Why I am here in Bali – Part 1

Another blogging experiment

I returned to my Ubud guesthouse last evening to write the piece I had intended to write earlier in the day on ‘why am I here in Bali‘? It’s a question I have long known the answer to, yet it’s one that many foreigners here (especially the proliferation of business/life coaches we seem to have here at the moment!) tend to ignore.

It’s an important question for anyone at a point of transition. In my case, I’m leaving my profession and London, my home of the last nine years, at the same time.

It is amplified here in Ubud, because of its long-standing existence as a place of healing. Ubud gets its name from the Balinese word ubad (medicine) and this ‘healing’ is a big factor in my decision to live here

As I started to write last evening I remembered the introduction to a piece by my friend and writer Gunther Sonnenfeld that talks about the story behind his new ‘innovation group’, Luman (or enlightened human). In classic Gunther style, he opens with a tough question: What do you stand for?

Not what are your goals, or what is your ideal day or where do you see yourself in three years time but, what do you stand for? He goes on to say “This is probably an ongoing thought and (r)evolving set of questions for many of you who are reading this”. 

It’s certainly something I have thought about a lot since my wife’s death in 2012, and perhaps it’s a chance to think out loud about it.

So I decided last night to try a new technique of blogging ‘live’ while reading Gunther’s piece. Here goes.

What do I stand for?

Equality, Community, Participation, Honesty and Reciprocity are the words that tripped off my finger tips. If I had to add a sentence, it would be something like:

I stand for doing what is right and just in any situation by giving myself fully to the potential benefactors of that situation. 

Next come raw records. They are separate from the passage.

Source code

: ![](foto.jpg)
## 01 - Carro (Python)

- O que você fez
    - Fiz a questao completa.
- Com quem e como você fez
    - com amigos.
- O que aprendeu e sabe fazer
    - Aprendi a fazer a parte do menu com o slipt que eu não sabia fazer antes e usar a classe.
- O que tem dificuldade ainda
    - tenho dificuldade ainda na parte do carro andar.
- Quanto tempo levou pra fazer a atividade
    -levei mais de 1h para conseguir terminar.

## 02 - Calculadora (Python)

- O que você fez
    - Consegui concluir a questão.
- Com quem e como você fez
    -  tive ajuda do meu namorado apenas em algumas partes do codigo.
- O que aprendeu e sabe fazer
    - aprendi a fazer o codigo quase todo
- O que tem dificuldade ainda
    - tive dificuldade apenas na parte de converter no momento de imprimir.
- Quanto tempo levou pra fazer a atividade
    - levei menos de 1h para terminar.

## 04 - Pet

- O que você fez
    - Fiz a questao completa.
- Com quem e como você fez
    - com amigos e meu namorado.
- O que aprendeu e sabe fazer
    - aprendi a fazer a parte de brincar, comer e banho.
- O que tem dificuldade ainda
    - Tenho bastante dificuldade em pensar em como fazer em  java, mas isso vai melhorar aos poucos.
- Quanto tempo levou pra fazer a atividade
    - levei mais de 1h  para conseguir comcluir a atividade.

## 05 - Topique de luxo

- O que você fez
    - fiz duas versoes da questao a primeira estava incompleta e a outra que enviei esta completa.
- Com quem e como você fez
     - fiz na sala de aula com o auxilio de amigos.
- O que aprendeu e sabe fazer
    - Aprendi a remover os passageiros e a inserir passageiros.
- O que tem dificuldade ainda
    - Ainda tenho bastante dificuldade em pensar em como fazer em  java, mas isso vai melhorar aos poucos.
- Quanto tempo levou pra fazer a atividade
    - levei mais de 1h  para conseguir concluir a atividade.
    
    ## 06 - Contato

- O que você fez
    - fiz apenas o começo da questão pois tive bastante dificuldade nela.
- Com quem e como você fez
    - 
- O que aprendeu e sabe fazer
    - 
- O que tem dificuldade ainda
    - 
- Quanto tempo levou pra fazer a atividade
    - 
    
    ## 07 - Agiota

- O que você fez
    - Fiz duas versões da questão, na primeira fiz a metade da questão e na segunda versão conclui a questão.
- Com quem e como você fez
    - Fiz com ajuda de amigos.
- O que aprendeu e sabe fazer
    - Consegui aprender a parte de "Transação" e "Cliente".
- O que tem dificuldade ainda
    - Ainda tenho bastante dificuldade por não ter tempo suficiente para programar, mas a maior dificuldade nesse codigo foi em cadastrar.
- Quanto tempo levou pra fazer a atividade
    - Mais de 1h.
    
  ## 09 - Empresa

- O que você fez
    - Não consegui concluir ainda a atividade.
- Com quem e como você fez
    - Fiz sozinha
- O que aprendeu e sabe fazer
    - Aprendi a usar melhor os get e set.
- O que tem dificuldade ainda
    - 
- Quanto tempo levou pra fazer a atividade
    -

At Cass Business School, we were urged to be ‘net givers’ by our MBA mentors. Without doubt I am one of those, not through effort (of which I make plenty) but by nature. My mum always says that I have been organising things for others since I was very young, which is why the telephone in our house was usually in my room!

I know that I have suffered at times because of this – even in this last week it’s likely that getting sick was in part due to what I had been doing around the place in Ubud. Then there is the feeling of dismay when you put in a lot of effort to present ideas to others, be it your workplace, working group or social group, and they go nowhere.

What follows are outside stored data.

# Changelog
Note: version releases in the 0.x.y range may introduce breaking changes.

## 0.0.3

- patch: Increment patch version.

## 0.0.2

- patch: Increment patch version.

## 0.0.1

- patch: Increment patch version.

But, even in this knowledge and experience, I want to be like me. I don’t want to join the net takers, which I’m increasingly of the view are the majority. I’ve never been part of any majority and never want to be.

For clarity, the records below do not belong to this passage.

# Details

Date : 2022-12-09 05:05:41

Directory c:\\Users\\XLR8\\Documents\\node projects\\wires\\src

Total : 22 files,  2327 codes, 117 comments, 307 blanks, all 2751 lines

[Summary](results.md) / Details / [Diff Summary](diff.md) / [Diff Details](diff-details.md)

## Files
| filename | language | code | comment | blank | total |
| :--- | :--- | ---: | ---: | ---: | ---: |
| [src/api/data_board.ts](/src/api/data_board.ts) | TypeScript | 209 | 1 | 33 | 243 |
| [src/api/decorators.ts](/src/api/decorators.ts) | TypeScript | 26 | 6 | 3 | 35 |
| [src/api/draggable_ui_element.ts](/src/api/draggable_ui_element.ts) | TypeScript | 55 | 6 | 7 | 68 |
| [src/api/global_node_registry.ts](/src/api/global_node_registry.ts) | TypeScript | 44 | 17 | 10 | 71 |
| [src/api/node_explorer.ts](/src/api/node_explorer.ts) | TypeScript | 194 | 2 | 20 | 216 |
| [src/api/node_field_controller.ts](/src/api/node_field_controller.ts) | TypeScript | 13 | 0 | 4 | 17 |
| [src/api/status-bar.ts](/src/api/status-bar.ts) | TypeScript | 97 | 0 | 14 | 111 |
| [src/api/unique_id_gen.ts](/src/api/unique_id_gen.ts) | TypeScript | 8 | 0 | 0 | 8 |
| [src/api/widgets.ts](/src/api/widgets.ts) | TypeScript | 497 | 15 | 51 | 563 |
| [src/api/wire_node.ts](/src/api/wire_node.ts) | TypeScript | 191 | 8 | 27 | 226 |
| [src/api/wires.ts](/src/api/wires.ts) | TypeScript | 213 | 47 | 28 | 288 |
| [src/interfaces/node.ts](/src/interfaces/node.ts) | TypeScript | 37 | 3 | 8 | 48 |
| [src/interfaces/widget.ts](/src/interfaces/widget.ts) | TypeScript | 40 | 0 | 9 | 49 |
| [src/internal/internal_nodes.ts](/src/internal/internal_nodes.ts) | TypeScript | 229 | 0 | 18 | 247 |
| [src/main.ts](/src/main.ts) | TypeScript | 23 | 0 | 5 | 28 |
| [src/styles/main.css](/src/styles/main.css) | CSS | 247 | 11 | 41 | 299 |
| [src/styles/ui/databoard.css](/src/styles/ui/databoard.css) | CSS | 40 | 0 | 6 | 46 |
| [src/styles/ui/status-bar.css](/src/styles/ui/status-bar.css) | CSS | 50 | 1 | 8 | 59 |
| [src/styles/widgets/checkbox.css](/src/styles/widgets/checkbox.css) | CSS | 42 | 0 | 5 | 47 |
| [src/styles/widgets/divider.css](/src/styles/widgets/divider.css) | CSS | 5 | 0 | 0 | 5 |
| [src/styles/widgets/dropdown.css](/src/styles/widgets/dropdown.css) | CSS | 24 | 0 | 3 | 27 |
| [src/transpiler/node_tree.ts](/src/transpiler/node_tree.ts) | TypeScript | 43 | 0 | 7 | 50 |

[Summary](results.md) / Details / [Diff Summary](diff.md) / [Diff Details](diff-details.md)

I have been extremely fortunate to meet a very successful man here in Ubud. I don’t really care for the word ‘successful’ but I have used it because the majority of readers will attach some meaning to it.

Here I’m talking about Pak Kadek Gunarta, a Balinese man that has lived his whole life in the village of Padang Tegal in central Ubud. As he talked to our Tribewanted group a week or so back, I saw the looks on the faces of our group of wantrapreneurs. I’d sum the collective feeling up as silent amazement that one man could achieve so much in just 50 years.

Among the words of advice Dek gave, four stand out for me: “giving makes you rich

With Dek at the presentation of the funds we raised for the families that lost homes and temples in November.

With Dek at the presentation of the funds we raised for the families that lost homes and temples from the Clear Cafe fire in November.

Becoming who we really are

Gunther next talks of how Luman was founded on the basis of finding out how we become who we really are. Again, I relate to this.

In London last year, after six weeks with a new therapist, I asked him why he thought I wanted to be in therapy. Simon replied: “Andy, it seems important to you to discover your authentic self” (my journal entry, 14 March 2014).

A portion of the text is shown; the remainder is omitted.